Das Leibniz-Zentrum für Photonik in der Infektionsforschung (LPI) ist eine vom Bundesministerium für Forschung, Technologie und Raumfahrt (BMFTR) im Rahmen der Nationalen Roadmap für Forschungsinfrastrukturen geförderte, nutzeroffene Translationsforschungsinfrastruktur mit einem Gesamtbudget von rund 182 Millionen Euro.

Das LPI legt seine Leistungen entlang einer diagnostischen und therapeutischen Pipeline an. Es verbindet Entwicklung, Testung und Transfer so, dass Projekte aus Wissenschaft und Wirtschaft definierte Übergabepunkte und verlässliche Prozesse vorfinden. Damit unterstützt das LPI die Umsetzung lichtbasierter Verfahren für Diagnose, Monitoring und Therapie von Infektionskrankheiten bis hin zu anwendungsnahen Lösungen.

Das Teilvorhaben BT-5 im LPI-Projekt adressiert die schnelle und robuste Detektion molekularer Bindungsereignisse über plasmonische Resonanzverschiebungen.
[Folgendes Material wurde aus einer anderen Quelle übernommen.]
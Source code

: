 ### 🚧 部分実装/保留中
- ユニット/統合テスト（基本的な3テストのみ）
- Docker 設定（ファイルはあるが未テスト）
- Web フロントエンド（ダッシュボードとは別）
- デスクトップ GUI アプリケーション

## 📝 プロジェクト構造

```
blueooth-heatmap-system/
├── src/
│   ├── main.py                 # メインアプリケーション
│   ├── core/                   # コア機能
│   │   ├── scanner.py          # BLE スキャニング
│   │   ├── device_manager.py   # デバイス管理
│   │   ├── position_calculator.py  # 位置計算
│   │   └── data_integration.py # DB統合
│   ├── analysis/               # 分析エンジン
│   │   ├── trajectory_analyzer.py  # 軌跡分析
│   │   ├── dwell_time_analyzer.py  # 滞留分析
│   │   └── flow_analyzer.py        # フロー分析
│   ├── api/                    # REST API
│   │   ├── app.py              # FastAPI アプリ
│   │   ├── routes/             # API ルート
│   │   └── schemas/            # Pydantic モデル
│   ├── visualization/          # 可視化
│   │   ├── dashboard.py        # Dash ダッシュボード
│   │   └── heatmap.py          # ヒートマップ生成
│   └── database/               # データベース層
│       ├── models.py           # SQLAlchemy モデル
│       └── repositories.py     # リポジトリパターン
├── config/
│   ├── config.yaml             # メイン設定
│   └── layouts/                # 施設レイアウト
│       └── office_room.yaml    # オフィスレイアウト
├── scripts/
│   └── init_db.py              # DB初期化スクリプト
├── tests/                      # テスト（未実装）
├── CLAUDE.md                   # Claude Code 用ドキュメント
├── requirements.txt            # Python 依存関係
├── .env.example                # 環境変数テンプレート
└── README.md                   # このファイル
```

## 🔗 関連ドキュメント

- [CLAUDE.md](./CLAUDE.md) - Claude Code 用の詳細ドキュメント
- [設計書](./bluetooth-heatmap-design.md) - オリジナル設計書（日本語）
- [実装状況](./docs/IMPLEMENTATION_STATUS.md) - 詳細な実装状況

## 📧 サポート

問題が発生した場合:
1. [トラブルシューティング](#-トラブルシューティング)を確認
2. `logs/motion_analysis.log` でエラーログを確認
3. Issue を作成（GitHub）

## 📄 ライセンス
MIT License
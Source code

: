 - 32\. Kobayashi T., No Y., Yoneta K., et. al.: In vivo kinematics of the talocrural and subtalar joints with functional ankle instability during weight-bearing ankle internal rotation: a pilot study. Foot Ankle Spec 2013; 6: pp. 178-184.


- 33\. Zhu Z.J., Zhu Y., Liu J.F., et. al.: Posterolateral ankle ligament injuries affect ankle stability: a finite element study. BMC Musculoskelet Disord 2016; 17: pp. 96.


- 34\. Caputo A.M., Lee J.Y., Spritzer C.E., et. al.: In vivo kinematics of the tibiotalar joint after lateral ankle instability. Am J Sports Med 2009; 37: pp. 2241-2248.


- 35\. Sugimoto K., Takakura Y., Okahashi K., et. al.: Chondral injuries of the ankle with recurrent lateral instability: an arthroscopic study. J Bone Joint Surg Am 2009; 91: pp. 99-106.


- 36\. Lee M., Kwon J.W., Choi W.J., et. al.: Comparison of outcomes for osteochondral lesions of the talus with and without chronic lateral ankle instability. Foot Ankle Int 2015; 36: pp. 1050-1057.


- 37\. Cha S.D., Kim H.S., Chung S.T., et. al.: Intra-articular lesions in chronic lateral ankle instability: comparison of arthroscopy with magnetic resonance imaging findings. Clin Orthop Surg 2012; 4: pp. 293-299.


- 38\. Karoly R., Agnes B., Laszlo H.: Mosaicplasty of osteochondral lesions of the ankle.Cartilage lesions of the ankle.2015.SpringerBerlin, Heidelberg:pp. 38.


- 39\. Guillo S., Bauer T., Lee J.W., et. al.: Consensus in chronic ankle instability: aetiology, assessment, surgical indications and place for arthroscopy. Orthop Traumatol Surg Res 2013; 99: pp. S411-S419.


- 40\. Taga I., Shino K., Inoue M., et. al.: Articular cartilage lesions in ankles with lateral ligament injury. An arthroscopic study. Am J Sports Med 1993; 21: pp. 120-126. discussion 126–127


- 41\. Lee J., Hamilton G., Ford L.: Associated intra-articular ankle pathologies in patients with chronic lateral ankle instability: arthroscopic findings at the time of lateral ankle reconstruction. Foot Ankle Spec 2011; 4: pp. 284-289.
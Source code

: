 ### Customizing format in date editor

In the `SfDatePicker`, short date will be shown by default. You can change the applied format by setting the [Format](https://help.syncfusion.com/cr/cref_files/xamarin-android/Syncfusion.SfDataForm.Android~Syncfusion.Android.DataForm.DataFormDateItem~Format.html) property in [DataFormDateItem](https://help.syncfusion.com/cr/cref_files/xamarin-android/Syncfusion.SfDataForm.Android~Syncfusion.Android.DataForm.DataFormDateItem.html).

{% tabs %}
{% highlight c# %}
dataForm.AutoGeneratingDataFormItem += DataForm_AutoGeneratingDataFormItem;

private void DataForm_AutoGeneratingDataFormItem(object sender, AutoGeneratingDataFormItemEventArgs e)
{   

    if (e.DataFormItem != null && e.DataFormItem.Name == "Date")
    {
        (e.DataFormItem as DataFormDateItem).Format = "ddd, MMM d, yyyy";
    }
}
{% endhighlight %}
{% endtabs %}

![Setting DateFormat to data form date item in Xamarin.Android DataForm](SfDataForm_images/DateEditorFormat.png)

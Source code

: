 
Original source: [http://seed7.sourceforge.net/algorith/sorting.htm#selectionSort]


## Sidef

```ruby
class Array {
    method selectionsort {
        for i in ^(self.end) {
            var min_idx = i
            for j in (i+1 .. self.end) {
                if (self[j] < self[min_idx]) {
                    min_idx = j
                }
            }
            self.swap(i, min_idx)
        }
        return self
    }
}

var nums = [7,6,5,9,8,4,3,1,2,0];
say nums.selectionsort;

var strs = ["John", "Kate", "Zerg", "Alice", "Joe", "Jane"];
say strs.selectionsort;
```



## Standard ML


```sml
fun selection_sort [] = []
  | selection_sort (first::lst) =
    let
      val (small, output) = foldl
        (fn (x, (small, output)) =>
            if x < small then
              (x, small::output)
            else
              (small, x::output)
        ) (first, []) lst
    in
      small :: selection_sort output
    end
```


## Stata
Molekulare Bindungsassays mit funktionalisierten Nanopartikeln ermöglichen kurze Reaktionszeiten, geringe Probenvolumina und große effektive Reaktionsflächen. Die markierungsfreie Auswertung über Plasmonenresonanzverschiebungen erfordert jedoch idealerweise eine hyperspektrale Bildgebung, bei der für jeden Bildpunkt ein vollständiges Spektrum erfasst wird.

Konventionelle hyperspektrale Verfahren sind meist scannend ausgelegt – räumlich, spektral oder interferometrisch – und dadurch zeitaufwendig sowie anfällig für Driftartefakte. Am Leibniz-IPHT wurde ein nicht-scannendes hyperspektrales Bildgebungssystem entwickelt, das auf einer Mikrolinsen-Architektur nach dem TIGER-Prinzip basiert und mit einer einzelnen Aufnahme pro Bildpunkt ein vollständiges Spektrum liefert. Dieser Ansatz eignet sich besonders für die Detektion kleinster plasmonischer Resonanzverschiebungen.

Ziel des Arbeitspakets ist es, dieses System gezielt an die Anforderungen der Plasmonenresonanzmessung anzupassen und für molekulare Bindungsassays zu evaluieren. Erwartet wird, dass selbst sehr kleine, partikelindividuelle Resonanzverschiebungen zuverlässig nachweisbar sind. Damit wird eine ortsaufgelöste Kartierung der Plasmonenresonanz möglich, die – über die Auswahl spezifischer Fängermoleküle – Einblicke in bakterielle sowie Wirtszell-Sekretionsprozesse mit hoher molekularer Spezifität erlaubt.